▶ Task item
Make an exact copy of the lines from the top of the entries below through the line with "that links directly". Leave all pictures out.

(Stored data entries)
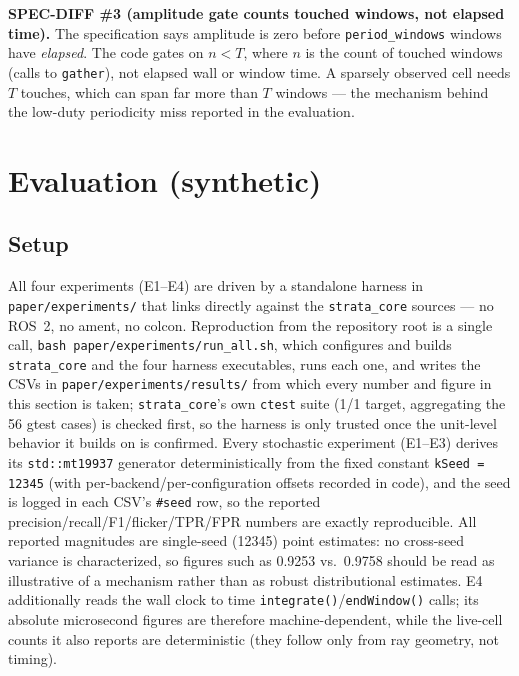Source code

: \documentclass[conference]{IEEEtran}
\begin{document}
\textbf{SPEC-DIFF \#3 (amplitude gate counts touched windows, not elapsed time).} The
specification says amplitude is zero before \texttt{period\_windows} windows have
\emph{elapsed}. The code gates on $n<T$, where $n$ is the count of touched windows
(calls to \texttt{gather}), not elapsed wall or window time. A sparsely observed cell
needs $T$ touches, which can span far more than $T$ windows --- the mechanism
behind the low-duty periodicity miss reported in the evaluation.

\section{Evaluation (synthetic)}
\label{sec:eval}

\subsection{Setup}

All four experiments (E1--E4) are driven by a standalone harness in
\texttt{paper/experiments/} that links directly against the \texttt{strata\_core} sources ---
no ROS~2, no ament, no colcon. Reproduction from the repository root is a
single call, \texttt{bash paper/experiments/run\_all.sh}, which configures and builds
\texttt{strata\_core} and the four harness executables, runs each one, and writes the
CSVs in \texttt{paper/experiments/results/} from which every number and figure in
this section is taken; \texttt{strata\_core}'s own \texttt{ctest} suite (1/1 target,
aggregating the 56 gtest cases) is checked
first, so the harness is only trusted once the unit-level behavior it builds
on is confirmed. Every stochastic experiment (E1--E3) derives its
\texttt{std::mt19937} generator deterministically from the fixed constant
\texttt{kSeed = 12345} (with per-backend/per-configuration offsets recorded
in code), and the seed is logged in each
CSV's \texttt{\#seed} row, so the reported precision/recall/F1/flicker/TPR/FPR
numbers are exactly reproducible. All reported magnitudes are single-seed
(12345) point estimates: no cross-seed variance is characterized, so figures
such as 0.9253 vs.\ 0.9758 should be read as illustrative of a mechanism
rather than as robust distributional estimates. E4 additionally reads the wall clock to
time \texttt{integrate()}/\texttt{endWindow()} calls; its absolute microsecond figures are
therefore machine-dependent, while the live-cell counts it also reports are
deterministic (they follow only from ray geometry, not timing).
\end{document}

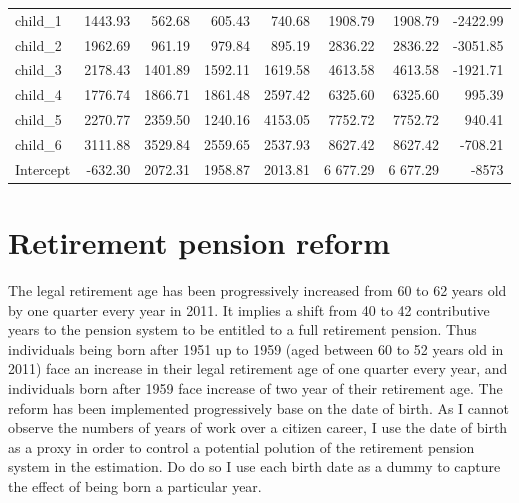 \begin{subappendices}
\begin{table}[H]
{\begin{tabular}{lrrrrrrr}
child\_1                                   &    1443.93 &     562.68 &     605.43 &     740.68 &                  1908.79 &    1908.79 &              -2422.99 \\
child\_2                                   &    1962.69 &     961.19 &     979.84 &     895.19 &                  2836.22 &    2836.22 &              -3051.85 \\
child\_3                                   &    2178.43 &    1401.89 &    1592.11 &    1619.58 &                  4613.58 &    4613.58 &              -1921.71 \\
child\_4                                   &    1776.74 &    1866.71 &    1861.48 &    2597.42 &                  6325.60 &    6325.60 &                995.39 \\
child\_5                                   &    2270.77 &    2359.50 &    1240.16 &    4153.05 &                  7752.72 &    7752.72 &                940.41 \\
child\_6                                   &    3111.88 &    3529.84 &    2559.65 &    2537.93 &                  8627.42 &    8627.42 &               -708.21 \\
Intercept	                                 & -632.30	  &    2072.31 &1958.87	    &    2013.81 &                  6 677.29&    6 677.29&                -8573 \\
\bottomrule
\end{tabular}
}
\end{table} 


\section{Retirement pension reform}
The legal retirement age has been progressively increased from 60 to 62 years old by one quarter every year in 2011. It implies a shift from 40 to 42 contributive years to the pension system to be entitled to a full retirement pension. Thus individuals being born after 1951 up to 1959 (aged between 60 to 52 years old in 2011) face an increase in their legal retirement age of one quarter every year, and individuals born after 1959 face increase of two year of their retirement age.
The reform has been implemented progressively base on the date of birth. As I cannot observe the numbers of years of work over a citizen career, I use the date of birth as a proxy in order to control a potential polution of the retirement pension system in the estimation. Do do so I use each birth date as a dummy to capture the effect of being born a particular year. 


\end{subappendices}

▶ Response area
Source code

: \documentclass[conference]{IEEEtran}
\begin{document}
\textbf{SPEC-DIFF \#3 (amplitude gate counts touched windows, not elapsed time).} The
specification says amplitude is zero before \texttt{period\_windows} windows have
\emph{elapsed}. The code gates on $n<T$, where $n$ is the count of touched windows
(calls to \texttt{gather}), not elapsed wall or window time. A sparsely observed cell
needs $T$ touches, which can span far more than $T$ windows --- the mechanism
behind the low-duty periodicity miss reported in the evaluation.

\section{Evaluation (synthetic)}
\label{sec:eval}

\subsection{Setup}

All four experiments (E1--E4) are driven by a standalone harness in
\texttt{paper/experiments/} that links directly against the \texttt{strata\_core} sources ---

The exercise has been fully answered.